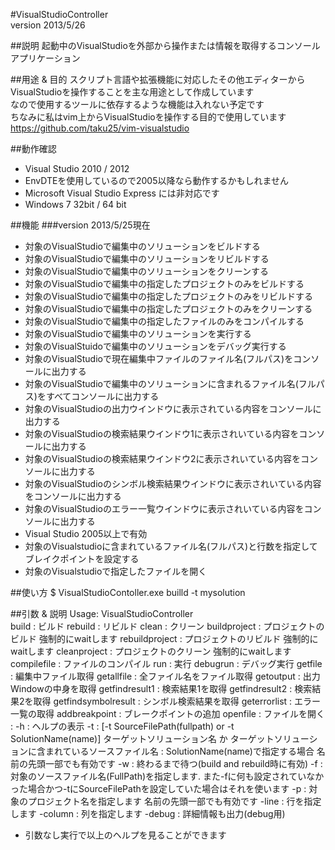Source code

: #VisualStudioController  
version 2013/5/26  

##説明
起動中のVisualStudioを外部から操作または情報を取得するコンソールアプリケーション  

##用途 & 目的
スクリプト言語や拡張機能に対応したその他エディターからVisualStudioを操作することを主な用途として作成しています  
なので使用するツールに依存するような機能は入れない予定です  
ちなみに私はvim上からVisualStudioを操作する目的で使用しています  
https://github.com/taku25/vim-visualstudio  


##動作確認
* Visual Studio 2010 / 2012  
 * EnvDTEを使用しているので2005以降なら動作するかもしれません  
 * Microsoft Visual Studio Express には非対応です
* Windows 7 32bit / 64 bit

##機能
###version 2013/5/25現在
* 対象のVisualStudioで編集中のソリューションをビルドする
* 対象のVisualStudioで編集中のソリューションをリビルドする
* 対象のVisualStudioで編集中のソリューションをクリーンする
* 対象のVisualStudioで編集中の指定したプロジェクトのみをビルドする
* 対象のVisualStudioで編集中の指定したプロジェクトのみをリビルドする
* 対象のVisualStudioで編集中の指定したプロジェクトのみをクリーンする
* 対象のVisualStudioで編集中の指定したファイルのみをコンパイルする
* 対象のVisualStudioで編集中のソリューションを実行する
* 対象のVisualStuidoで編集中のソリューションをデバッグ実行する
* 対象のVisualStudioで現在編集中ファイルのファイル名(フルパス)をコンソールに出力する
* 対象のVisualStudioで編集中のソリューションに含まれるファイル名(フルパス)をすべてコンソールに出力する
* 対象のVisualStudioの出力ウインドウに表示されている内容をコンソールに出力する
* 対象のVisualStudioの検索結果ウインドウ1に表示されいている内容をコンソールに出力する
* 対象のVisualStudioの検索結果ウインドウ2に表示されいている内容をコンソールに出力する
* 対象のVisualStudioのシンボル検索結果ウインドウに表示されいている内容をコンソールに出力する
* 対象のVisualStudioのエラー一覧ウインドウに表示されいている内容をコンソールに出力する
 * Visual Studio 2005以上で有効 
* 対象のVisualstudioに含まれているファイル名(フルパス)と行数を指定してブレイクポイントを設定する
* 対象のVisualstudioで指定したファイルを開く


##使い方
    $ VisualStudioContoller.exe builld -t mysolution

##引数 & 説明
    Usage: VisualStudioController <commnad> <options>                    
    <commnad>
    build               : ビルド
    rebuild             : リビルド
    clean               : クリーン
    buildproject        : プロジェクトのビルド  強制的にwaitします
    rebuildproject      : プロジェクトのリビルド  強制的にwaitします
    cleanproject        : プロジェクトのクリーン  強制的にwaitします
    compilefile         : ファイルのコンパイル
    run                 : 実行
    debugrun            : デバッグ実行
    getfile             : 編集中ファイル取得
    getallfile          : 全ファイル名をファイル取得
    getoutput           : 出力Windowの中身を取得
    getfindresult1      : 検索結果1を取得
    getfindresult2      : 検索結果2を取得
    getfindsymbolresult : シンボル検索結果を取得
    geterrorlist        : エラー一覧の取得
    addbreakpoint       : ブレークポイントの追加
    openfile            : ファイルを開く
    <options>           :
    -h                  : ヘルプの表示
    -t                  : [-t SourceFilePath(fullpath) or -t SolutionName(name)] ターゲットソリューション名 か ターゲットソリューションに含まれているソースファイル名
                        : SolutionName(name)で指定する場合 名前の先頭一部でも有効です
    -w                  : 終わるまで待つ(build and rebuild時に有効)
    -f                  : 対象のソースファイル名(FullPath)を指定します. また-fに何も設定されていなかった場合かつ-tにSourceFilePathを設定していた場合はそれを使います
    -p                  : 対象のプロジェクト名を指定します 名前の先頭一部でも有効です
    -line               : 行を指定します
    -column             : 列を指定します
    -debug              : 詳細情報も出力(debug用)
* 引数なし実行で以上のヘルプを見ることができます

* * *

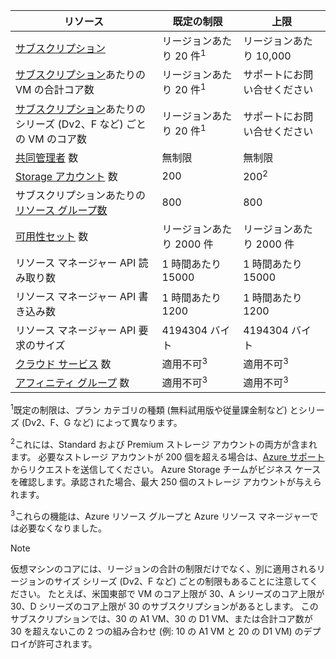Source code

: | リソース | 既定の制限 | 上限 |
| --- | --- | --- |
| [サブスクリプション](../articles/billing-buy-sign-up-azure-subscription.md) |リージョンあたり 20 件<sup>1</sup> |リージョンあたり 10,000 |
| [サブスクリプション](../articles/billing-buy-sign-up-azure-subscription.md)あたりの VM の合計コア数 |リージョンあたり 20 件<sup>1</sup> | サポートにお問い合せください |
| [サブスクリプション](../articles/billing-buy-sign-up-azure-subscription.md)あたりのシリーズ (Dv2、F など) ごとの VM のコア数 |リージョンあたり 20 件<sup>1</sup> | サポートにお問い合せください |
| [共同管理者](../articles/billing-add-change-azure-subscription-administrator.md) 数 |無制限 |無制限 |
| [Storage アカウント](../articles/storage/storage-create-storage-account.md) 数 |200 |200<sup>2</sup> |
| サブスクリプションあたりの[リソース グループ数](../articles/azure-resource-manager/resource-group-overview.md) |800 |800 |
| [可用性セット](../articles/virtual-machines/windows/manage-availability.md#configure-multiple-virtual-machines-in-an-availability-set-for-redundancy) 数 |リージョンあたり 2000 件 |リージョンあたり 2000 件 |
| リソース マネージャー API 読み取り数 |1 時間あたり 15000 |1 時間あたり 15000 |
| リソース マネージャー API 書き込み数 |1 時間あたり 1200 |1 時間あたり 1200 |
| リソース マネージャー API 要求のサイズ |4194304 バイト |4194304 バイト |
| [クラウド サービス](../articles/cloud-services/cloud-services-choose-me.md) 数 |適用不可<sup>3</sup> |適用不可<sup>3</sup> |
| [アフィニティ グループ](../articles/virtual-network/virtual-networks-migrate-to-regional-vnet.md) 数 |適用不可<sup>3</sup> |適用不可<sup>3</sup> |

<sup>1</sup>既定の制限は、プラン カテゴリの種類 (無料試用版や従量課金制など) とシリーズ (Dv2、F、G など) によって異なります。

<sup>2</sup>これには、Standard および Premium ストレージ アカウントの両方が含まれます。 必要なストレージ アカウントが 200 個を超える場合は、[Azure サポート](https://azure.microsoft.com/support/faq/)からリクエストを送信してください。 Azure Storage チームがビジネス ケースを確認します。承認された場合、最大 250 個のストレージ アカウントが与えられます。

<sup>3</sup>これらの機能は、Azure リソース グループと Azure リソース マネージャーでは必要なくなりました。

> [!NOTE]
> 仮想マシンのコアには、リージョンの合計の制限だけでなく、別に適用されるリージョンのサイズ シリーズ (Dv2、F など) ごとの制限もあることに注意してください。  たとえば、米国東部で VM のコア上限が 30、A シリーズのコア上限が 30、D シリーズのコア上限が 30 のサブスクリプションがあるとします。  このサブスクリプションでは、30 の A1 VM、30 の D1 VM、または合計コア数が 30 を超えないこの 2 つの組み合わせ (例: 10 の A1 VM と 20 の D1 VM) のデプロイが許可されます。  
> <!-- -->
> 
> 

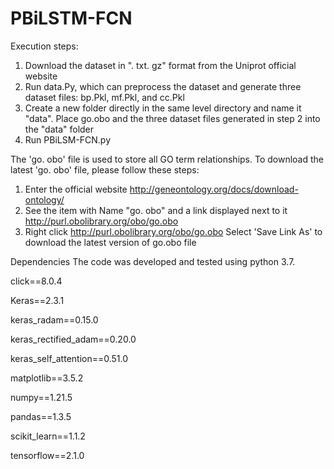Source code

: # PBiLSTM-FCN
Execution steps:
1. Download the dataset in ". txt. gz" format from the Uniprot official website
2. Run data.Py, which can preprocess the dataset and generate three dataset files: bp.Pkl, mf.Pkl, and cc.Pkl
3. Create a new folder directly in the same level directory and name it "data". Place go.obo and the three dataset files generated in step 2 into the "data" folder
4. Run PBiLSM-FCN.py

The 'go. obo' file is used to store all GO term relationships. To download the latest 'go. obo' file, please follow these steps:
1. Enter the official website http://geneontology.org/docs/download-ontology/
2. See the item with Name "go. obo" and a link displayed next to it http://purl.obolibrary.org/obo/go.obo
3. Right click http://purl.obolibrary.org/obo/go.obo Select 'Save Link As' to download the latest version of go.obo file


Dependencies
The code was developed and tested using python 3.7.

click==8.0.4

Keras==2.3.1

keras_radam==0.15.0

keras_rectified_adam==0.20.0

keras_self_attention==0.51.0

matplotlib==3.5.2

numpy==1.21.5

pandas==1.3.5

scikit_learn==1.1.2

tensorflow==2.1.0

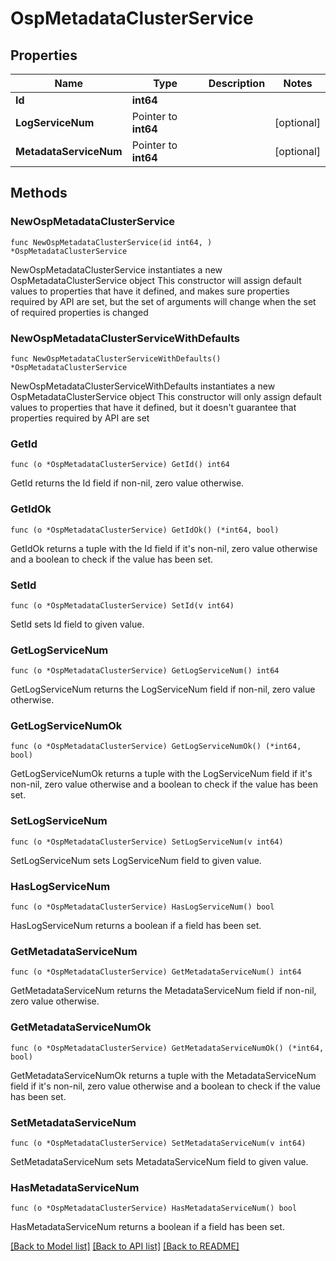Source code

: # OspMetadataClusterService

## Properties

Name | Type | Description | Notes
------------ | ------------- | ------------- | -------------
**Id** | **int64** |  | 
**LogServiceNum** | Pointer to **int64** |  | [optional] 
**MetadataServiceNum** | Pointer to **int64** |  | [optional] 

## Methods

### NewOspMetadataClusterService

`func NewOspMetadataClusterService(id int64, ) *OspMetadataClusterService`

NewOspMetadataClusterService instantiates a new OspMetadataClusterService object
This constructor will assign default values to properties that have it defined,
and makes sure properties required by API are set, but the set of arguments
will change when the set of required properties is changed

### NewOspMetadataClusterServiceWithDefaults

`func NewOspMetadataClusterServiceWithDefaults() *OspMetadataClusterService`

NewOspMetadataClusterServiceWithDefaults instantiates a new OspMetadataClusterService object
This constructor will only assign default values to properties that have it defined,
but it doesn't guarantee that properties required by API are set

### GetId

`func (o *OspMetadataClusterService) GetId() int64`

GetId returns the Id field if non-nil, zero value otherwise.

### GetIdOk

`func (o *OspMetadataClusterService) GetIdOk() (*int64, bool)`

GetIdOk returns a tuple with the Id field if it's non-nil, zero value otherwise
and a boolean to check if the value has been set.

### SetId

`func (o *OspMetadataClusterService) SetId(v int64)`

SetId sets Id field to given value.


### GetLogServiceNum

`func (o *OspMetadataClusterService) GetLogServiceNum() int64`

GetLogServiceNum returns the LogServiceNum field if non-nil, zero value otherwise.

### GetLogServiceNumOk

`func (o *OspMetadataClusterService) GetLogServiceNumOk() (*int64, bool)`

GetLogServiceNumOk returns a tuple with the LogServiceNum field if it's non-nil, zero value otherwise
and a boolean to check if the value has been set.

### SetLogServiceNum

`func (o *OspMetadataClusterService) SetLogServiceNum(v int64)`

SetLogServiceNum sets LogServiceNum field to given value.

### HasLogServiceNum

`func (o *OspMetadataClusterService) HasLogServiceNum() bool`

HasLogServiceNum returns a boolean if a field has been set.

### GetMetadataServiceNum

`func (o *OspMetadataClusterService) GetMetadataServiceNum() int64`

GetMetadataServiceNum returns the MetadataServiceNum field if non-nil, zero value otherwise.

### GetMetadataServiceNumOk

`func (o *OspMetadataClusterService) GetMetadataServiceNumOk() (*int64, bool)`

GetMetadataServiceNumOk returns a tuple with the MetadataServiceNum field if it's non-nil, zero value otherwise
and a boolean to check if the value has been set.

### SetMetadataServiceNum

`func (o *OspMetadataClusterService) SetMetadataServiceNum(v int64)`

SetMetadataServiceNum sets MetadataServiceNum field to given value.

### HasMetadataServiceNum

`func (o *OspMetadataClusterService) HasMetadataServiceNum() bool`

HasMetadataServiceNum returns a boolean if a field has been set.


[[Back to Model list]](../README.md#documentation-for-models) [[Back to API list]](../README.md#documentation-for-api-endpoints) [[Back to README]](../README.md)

==

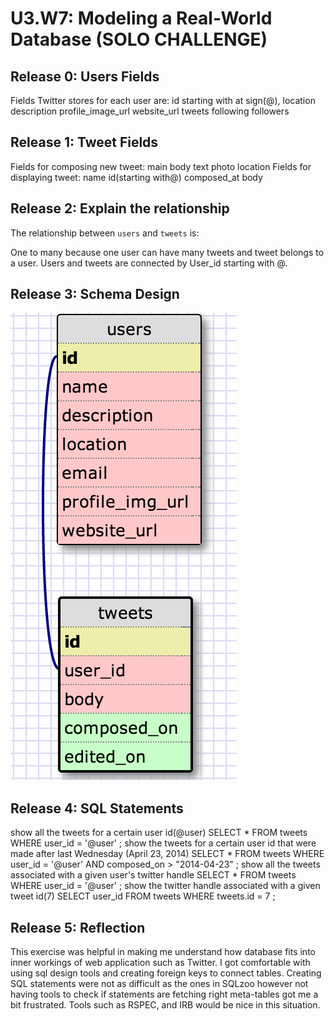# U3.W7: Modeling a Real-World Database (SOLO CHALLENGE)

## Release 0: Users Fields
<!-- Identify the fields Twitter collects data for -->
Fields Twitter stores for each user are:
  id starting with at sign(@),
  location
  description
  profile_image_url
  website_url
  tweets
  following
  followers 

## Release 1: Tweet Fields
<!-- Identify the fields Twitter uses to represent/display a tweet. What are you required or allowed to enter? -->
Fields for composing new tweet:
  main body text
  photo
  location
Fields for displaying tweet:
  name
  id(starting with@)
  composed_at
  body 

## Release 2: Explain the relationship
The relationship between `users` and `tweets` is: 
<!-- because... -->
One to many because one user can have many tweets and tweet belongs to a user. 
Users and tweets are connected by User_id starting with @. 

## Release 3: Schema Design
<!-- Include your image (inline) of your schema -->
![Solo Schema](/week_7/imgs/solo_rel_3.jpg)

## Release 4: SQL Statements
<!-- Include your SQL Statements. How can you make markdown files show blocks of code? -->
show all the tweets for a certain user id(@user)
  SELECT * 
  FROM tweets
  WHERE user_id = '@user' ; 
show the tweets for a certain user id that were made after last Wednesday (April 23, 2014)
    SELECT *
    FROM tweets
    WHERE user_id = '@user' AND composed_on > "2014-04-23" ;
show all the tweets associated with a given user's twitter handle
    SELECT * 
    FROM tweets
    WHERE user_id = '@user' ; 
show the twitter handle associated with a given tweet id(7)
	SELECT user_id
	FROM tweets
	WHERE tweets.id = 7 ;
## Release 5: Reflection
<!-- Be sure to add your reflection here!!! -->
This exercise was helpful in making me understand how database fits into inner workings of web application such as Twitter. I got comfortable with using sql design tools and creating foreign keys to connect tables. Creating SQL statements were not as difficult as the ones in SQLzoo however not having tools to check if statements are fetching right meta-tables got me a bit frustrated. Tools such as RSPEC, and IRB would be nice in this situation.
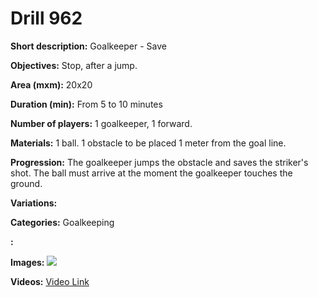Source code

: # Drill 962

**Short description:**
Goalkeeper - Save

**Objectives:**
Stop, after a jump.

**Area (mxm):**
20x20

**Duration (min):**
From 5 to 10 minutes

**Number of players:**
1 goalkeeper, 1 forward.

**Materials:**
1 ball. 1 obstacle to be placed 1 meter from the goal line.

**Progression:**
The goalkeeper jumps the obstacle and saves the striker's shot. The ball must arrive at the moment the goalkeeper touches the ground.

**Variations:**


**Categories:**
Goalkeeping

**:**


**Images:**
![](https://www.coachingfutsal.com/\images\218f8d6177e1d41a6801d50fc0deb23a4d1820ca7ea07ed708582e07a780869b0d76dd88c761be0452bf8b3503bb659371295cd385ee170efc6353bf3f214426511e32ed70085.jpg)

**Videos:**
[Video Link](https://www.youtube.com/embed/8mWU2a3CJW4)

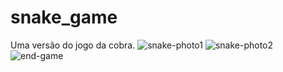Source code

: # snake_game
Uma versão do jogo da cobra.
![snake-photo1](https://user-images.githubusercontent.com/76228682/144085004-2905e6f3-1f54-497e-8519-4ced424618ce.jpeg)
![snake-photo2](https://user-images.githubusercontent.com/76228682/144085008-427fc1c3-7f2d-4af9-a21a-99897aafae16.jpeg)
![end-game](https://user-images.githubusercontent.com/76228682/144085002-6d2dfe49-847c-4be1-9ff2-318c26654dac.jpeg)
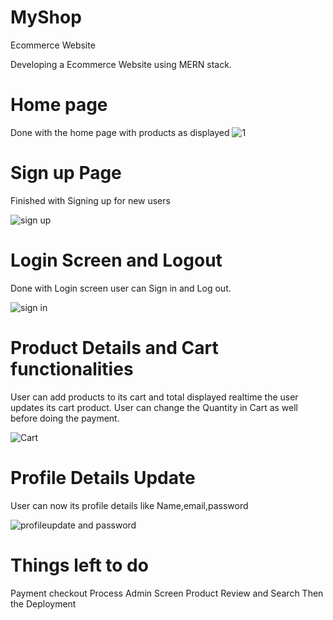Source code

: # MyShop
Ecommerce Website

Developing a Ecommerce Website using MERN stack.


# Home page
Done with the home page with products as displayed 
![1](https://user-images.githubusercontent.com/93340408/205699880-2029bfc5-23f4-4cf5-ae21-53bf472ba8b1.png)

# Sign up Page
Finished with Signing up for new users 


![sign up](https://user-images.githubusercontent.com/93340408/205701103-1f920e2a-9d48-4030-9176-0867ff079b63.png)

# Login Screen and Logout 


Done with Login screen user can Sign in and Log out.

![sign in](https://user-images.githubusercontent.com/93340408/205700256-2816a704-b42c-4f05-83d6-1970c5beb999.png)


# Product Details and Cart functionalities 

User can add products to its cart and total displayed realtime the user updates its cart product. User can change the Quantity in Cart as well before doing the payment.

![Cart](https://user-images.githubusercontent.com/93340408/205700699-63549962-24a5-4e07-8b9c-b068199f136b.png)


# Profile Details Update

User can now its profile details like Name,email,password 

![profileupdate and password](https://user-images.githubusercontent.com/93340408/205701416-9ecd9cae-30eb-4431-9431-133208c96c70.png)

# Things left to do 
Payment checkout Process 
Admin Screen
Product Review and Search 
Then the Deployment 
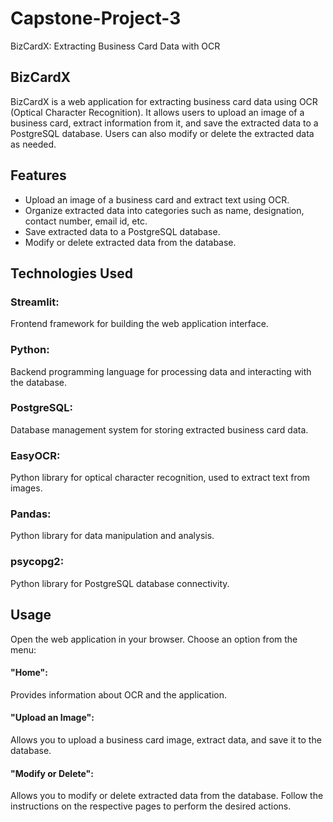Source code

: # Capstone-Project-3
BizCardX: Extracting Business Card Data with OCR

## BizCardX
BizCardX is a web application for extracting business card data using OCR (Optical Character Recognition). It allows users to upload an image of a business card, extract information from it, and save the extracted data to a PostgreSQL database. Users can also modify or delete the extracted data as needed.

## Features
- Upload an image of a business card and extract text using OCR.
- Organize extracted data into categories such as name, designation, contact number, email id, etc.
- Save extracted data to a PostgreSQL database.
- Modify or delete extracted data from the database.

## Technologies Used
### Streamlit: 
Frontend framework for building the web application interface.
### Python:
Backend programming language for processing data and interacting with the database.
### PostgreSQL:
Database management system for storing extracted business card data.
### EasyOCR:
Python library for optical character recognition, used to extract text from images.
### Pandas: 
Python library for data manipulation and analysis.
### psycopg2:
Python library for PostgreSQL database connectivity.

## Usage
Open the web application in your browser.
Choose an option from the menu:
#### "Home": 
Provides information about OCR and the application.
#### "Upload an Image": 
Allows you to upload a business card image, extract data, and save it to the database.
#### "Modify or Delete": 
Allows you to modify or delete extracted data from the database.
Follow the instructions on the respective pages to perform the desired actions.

WHAT TO PRODUCE =>
Using the entries above, transcribe exactly from the line that has "1 goalkeeper, 1 forward." through the line that has "Finished with Signing up for new users". Pictures are dropped.

EXERCISE OUTPUT =>
1 goalkeeper, 1 forward.

**Materials:**
1 ball. 1 obstacle to be placed 1 meter from the goal line.

**Progression:**
The goalkeeper jumps the obstacle and saves the striker's shot. The ball must arrive at the moment the goalkeeper touches the ground.

**Variations:**


**Categories:**
Goalkeeping

**:**


**Images:**
![](https://www.coachingfutsal.com/\images\218f8d6177e1d41a6801d50fc0deb23a4d1820ca7ea07ed708582e07a780869b0d76dd88c761be0452bf8b3503bb659371295cd385ee170efc6353bf3f214426511e32ed70085.jpg)

**Videos:**
[Video Link](https://www.youtube.com/embed/8mWU2a3CJW4)

Source code

: # snake_game
Uma versão do jogo da cobra.
![snake-photo1](https://user-images.githubusercontent.com/76228682/144085004-2905e6f3-1f54-497e-8519-4ced424618ce.jpeg)
![snake-photo2](https://user-images.githubusercontent.com/76228682/144085008-427fc1c3-7f2d-4af9-a21a-99897aafae16.jpeg)
![end-game](https://user-images.githubusercontent.com/76228682/144085002-6d2dfe49-847c-4be1-9ff2-318c26654dac.jpeg)
Source code

: # MyShop
Ecommerce Website

Developing a Ecommerce Website using MERN stack.


# Home page
Done with the home page with products as displayed 
![1](https://user-images.githubusercontent.com/93340408/205699880-2029bfc5-23f4-4cf5-ae21-53bf472ba8b1.png)

# Sign up Page
Finished with Signing up for new users 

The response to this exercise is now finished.